Vintage Chapel Speech, Circa 2004 ©

[I was just looking through my computer and I discovered my chapel speech from my senior year of high school. As I read through it, I was reminded of a part of myself I'd almost forgotten. It's been forever since I felt maternal or even felt like a part of a sisterhood. It's not that I can't live without those things, but it's always interesting to reflect on how I've changed over the years and what parts of me have grown vs. what parts of me have become cloistered away. So, dear readers, I invite you to join me at the gorgeous non-denominational chapel at Tabor Academy in Marion, Massachusetts as I give my speech. It is Fall and the wooden pews creak every so often as a student shifts uncomfortably. Light streams through the bright stained glass windows depicting Columbus, Magellan, Shakespeare, and other great learners and explorers.

Up at the front of the chapel, I am standing at the pulpit. I am 18 and I am terrified. I inhale a deep breath, taking in the sea of my teachers and my peers, and then begin.]

“You’re gonna be a camp counselor?” Matt said in disbelief.

“Yup. That’s the way it looks right now.” I shrugged.

“Where?” He asked

“Camp Seafarer. It’s in North Carolina.”

“Camp Sea-WHAT?” Matt asked skeptically.

“Seafarer.” I said.

“Ha. Anne’s gonna work at Camp SEAFAIRY this summer.” He pointed and laughed.

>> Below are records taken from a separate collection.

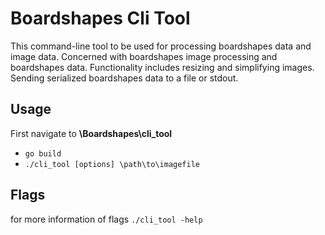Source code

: # Boardshapes Cli Tool 

This command-line tool to be used for processing boardshapes data and image data. Concerned with boardshapes image processing and boardshapes data. Functionality includes resizing and simplifying images. Sending serialized boardshapes data to a file or stdout.

## Usage 

First navigate to **\Boardshapes\cli_tool**
- `go build`
- `./cli_tool [options] \path\to\imagefile`

## Flags 
for more information of flags  `./cli_tool -help`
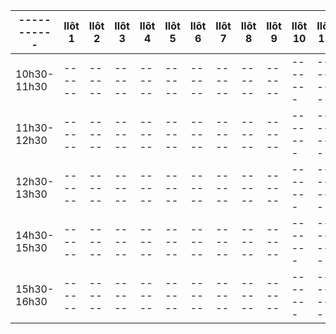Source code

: 
----------- | Ilôt 1 | Ilôt 2 | Ilôt 3 | Ilôt 4 | Ilôt 5 | Ilôt 6 | Ilôt 7 | Ilôt 8 | Ilôt 9 | Ilôt 10 | Ilôt 11 |
----------- | ------ | ------ | ------ | ------ | ------ | ------ | ------ | ------ | ------ | ------- | ------- |
10h30-11h30 | ------ | ------ | ------ | ------ | ------ | ------ | ------ | ------ | ------ | ------- | ------- |
11h30-12h30 | ------ | ------ | ------ | ------ | ------ | ------ | ------ | ------ | ------ | ------- | ------- |
12h30-13h30 | ------ | ------ | ------ | ------ | ------ | ------ | ------ | ------ | ------ | ------- | ------- |
14h30-15h30 | ------ | ------ | ------ | ------ | ------ | ------ | ------ | ------ | ------ | ------- | ------- |
15h30-16h30 | ------ | ------ | ------ | ------ | ------ | ------ | ------ | ------ | ------ | ------- | ------- |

That was the initial reaction I received from my friends last year when I announced that I had just been asked to be the director of the musical at Camp Seafarer, for girls, in Arapahoe, N.C. They were a little doubtful to say the least. They all saw me as a hopeless cynical drama/music geek who limited herself to only black attire. As far as kids went, some of my friends had seen a faculty child use a lacrosse stick to launch a graphing calculator at me. However, from my point of view, it seemed a simple task. I had directed a one act at Tabor and I didn’t think directing a show with kids could be that much harder. I might be an only child, but I had been a babysitter since age 10 and now I lived in a dorm. I figured that taking care of a cabin full of girls and living with them every day couldn’t possibly be that tough. I had no reservations when I signed my contract. What I didn’t know, is that I had just signed away my soul to Satan for two months of the summer.

I spent most of the first two weeks wondering what crime I had committed on God’s green earth that fate chose me to be a camp counselor. Everything seemed to go wrong. Not only was I accidentally welcoming people to “Camp Seafairy” on opening day. Oh no. That was the VERY LEAST of my problems. Southern drawls whirled around me and wafted on every breeze, while my Chicago accent sliced through the air. I was an only child stuck in a world of six hundred little sisters. Out of these six hundred girls, I looked after and lived with twelve thirteen year olds, obsessed with soccer, boys, and the fifth Harry Potter book, the thought of which made me ill. I felt like it would be impossible to make a connection with any of them. No matter how hard I tried to relate to their problems and advise them, it just seemed unnatural.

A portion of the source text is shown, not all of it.